When Alexander the Great died in Babylon in 323 bc, the Greek generals he had left in charge of his vast empire all began scrapping to become the next Alexander. Eventually they gave up, leaving three main power blocs: Greece, Egypt and Asia. It is the relationship between Antiochus III, the ‘great’ king of Asia (242–187 bc), and the fractious, freedom-loving Greeks living in western Turkey, that provides a model for how things might be done.

Numerous stone inscriptions from Antiochus to various cities make it clear that Antiochus will put up with no rebellions. At the same time, they offer the hand of friendship and support. Part of one to Herakleia in southwestern Turkey reads: ‘We will make certain that all measures will be taken that benefit you… On your part, you will do well to keep the king’s interests at heart so that we will have no reason not to do all we can to preserve your city’s reputation and honour.’ Action followed.
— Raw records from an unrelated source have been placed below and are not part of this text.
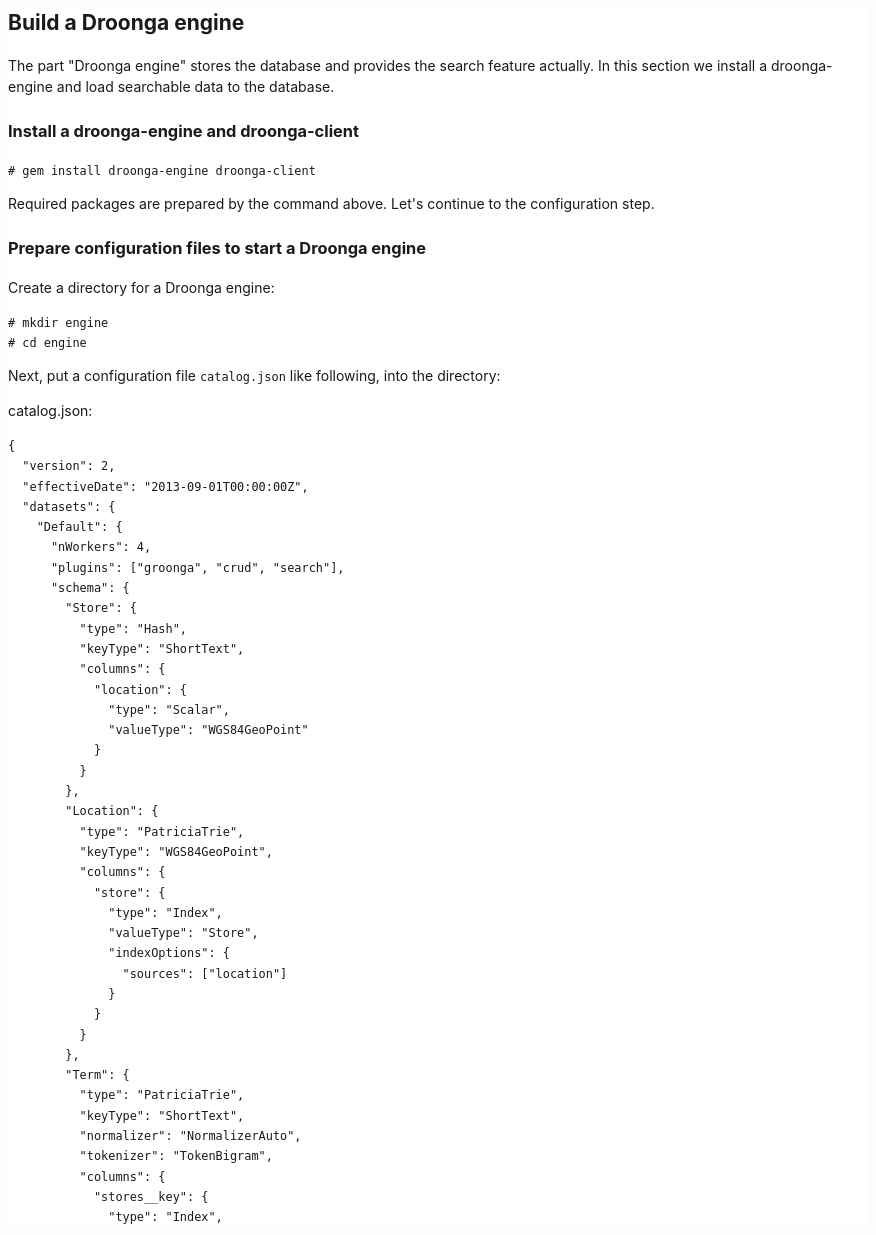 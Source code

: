 ## Build a Droonga engine

The part "Droonga engine" stores the database and provides the search feature actually.
In this section we install a droonga-engine and load searchable data to the database.

### Install a droonga-engine and droonga-client

    # gem install droonga-engine droonga-client

Required packages are prepared by the command above. Let's continue to the configuration step.

### Prepare configuration files to start a Droonga engine

Create a directory for a Droonga engine:

    # mkdir engine
    # cd engine

Next, put a configuration file `catalog.json` like following, into the directory:

catalog.json:

    {
      "version": 2,
      "effectiveDate": "2013-09-01T00:00:00Z",
      "datasets": {
        "Default": {
          "nWorkers": 4,
          "plugins": ["groonga", "crud", "search"],
          "schema": {
            "Store": {
              "type": "Hash",
              "keyType": "ShortText",
              "columns": {
                "location": {
                  "type": "Scalar",
                  "valueType": "WGS84GeoPoint"
                }
              }
            },
            "Location": {
              "type": "PatriciaTrie",
              "keyType": "WGS84GeoPoint",
              "columns": {
                "store": {
                  "type": "Index",
                  "valueType": "Store",
                  "indexOptions": {
                    "sources": ["location"]
                  }
                }
              }
            },
            "Term": {
              "type": "PatriciaTrie",
              "keyType": "ShortText",
              "normalizer": "NormalizerAuto",
              "tokenizer": "TokenBigram",
              "columns": {
                "stores__key": {
                  "type": "Index",

  [http-server]: ../../reference/http-server/
  [Ubuntu]: http://www.ubuntu.com/
  [Droonga]: https://droonga.org/
  [droonga-engine]: https://github.com/droonga/droonga-engine
  [droonga-http-server]: https://github.com/droonga/droonga-http-server
  [Groonga]: http://groonga.org/
  [Ruby]: http://www.ruby-lang.org/
  [nvm]: https://github.com/creationix/nvm
  [Socket.IO]: http://socket.io/
  [Fluentd]: http://fluentd.org/
  [Node.js]: http://nodejs.org/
One town received 40 tons of wheat a year, the income from which was to support dowries for daughters of the poor, another received help with reconstruction after earthquakes, in another, ‘foreign judges’ would be invited in to settle difficult disputes, and so on.

And the cities responded in kind. One listed the king’s many benefactions and, ‘to show our gratitude … and surpass ourselves in honours for them in relation to benefactions’, announced the setting up of cult-images of Antiochus and his wife in the temple of Dionysus.

There is an elegant mutuality about these many inscriptions, a sense of interaction for advantage on both sides. Such a relationship between Tory government and Labour ‘powerhouses’ would be far more beneficial than the usual vilification.